Subgroup analysis of individual NOD2 polymorphisms was next performed. On random-effects analysis, the R702W variant was not associated with surgical recurrence (OR: 1.65, 95% CI: 0.96–2.83, P = 0.071) (Fig. 4A) with a pooled sensitivity of 0.204 (95% CI: 0.140–0.282) and a specificity of 0.860 (95% CI: 0.814–0.898). The G908R variant was not associated with surgical recurrence (OR: 1.01, 95% CI: 0.53–1.91, P = 0.974) (Fig. 4B) with a pooled sensitivity of 0.117 (95% CI: 0.068–0.183) and a specificity of 0.885 (95% CI: 0.842–0.919). The L1007finsC variant was not associated with surgical recurrence (OR: 1.00, 95% CI: 0.44–2.76, P = 0.831) (Fig. 4C) with a pooled sensitivity of 0.153 (95% CI: 0.097–0.225) and a specificity of 0.832 (95% CI: 0.784–0.874).
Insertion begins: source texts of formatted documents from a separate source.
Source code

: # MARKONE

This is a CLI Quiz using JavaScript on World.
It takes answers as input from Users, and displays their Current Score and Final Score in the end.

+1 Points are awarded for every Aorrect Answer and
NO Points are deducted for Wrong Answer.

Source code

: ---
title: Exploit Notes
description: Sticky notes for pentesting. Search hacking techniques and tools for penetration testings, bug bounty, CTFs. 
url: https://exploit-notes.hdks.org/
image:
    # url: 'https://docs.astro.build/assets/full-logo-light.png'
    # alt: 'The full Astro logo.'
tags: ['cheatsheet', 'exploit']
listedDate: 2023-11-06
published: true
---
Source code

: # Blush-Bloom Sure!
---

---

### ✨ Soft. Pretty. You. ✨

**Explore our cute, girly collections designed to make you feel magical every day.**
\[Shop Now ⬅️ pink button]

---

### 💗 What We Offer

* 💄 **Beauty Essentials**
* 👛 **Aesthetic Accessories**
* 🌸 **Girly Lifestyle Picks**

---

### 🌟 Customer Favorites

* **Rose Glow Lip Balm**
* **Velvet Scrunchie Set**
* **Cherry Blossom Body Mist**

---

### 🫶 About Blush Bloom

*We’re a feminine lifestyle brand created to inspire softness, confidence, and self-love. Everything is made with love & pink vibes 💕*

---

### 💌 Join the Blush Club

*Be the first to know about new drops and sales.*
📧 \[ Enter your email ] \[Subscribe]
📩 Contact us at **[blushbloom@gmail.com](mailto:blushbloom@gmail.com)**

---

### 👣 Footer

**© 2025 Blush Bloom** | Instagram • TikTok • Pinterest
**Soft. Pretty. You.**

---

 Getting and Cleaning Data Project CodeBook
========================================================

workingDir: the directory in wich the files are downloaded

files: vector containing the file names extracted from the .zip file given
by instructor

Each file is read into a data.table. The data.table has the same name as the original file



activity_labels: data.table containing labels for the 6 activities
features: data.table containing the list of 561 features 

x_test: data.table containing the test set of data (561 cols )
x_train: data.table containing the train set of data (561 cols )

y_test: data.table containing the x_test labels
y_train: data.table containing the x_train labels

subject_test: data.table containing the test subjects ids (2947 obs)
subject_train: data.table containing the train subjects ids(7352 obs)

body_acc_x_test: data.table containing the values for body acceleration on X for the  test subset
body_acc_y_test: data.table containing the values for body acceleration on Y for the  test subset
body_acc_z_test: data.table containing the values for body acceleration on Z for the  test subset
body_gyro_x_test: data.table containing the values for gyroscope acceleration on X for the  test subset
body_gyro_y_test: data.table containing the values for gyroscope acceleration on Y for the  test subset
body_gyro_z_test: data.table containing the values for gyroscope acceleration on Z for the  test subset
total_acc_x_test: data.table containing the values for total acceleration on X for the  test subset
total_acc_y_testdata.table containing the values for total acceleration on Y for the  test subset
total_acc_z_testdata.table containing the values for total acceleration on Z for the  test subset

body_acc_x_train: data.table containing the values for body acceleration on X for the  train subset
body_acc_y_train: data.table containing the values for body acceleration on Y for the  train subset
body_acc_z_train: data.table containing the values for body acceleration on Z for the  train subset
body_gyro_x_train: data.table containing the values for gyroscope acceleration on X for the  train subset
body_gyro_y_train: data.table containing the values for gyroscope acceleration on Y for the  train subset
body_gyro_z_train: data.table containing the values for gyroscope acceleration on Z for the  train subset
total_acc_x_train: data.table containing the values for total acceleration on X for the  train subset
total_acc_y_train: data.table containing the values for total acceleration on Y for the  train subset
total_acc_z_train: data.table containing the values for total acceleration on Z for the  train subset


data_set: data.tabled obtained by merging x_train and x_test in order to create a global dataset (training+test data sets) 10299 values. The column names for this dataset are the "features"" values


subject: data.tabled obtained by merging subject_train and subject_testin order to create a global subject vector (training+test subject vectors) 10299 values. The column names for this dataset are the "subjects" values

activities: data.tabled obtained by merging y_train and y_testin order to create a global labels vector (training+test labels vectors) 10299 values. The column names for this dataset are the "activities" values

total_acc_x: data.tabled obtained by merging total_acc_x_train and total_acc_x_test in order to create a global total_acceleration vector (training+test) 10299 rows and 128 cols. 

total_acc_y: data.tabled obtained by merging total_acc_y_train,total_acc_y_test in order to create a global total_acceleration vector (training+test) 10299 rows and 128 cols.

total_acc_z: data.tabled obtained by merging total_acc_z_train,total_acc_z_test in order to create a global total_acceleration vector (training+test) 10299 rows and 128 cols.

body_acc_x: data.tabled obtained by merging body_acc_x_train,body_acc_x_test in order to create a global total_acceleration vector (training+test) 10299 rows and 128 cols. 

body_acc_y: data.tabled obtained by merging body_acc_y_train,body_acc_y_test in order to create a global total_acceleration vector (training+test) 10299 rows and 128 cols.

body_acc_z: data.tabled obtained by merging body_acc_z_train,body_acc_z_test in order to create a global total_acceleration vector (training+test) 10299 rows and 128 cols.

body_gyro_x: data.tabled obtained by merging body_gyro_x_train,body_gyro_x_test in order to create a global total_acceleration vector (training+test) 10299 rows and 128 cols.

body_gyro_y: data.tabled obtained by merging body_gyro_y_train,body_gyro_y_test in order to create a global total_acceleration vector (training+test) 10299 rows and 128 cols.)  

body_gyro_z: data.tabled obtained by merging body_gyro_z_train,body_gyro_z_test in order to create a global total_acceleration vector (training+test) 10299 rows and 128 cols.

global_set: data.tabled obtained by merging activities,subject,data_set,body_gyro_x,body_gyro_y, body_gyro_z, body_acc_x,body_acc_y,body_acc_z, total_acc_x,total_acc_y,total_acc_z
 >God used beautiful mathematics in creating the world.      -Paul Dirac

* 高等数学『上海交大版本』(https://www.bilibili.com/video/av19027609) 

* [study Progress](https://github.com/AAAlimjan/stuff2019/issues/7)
Epidemiologic data indicate that the heterogeneity of CD may in part relate to genetic factors.30–34 Thus, considerable research has focused on the identification of genetic determinants of disease progression. Most of the discrepancies in the literature on predictors of postoperative recurrence are because of variable definitions of CD recurrence (endoscopic, histological, clinical, surgical, etc.) as well as length and type of follow-up. Although NOD2 polymorphisms are associated with increased risk of disease development14,15,35 (in particular, fibrostenosing disease21), controversy persists in relation to association with postoperative recurrence.22,23,29 The current study has shown that carriers of one or more NOD2 polymorphisms had a 58% increased risk of developing surgical recurrence compared with noncarriers; however, this did not reach statistical significance and was associated with significant across study heterogeneity.
This meta-analysis is based on all currently available published data comparing NOD2 polymorphism expression and surgical recurrence, thereby providing a strong appraisal of its predictive value. However, there are a number of important limitations. The past decade has seen a dramatic increase in gene association studies and a contemporaneous increase in experimental design variation.36 The STrengthening the REporting of Genetic Association studies (STREGA) initiative37 expanded the STrengthening the Reporting of Observational Studies in Epidemiology (STROBE) checklist to improve the interrogation of evidence from genetic studies and thereby standardize reporting of results. As the studies contained in this meta-analysis did not conform to STREGA guidelines this limits extrapolations from data contained. In addition, the studies contained small to moderate numbers of patients in mainly single centers. Taken together, these factors have contributed to a considerable level of heterogeneity. The only available data for inclusion were from European centers. Therefore, the results presented herein may apply only to a European population and cannot be extrapolated to other populations. The analysis is also limited by the absence of data to allow for evaluation of confounding factors such as smoking status, fistulating disease, ileal involvement, or did it clearly define what was considered surgical recurrence (stricturoplasty versus re-resection, etc).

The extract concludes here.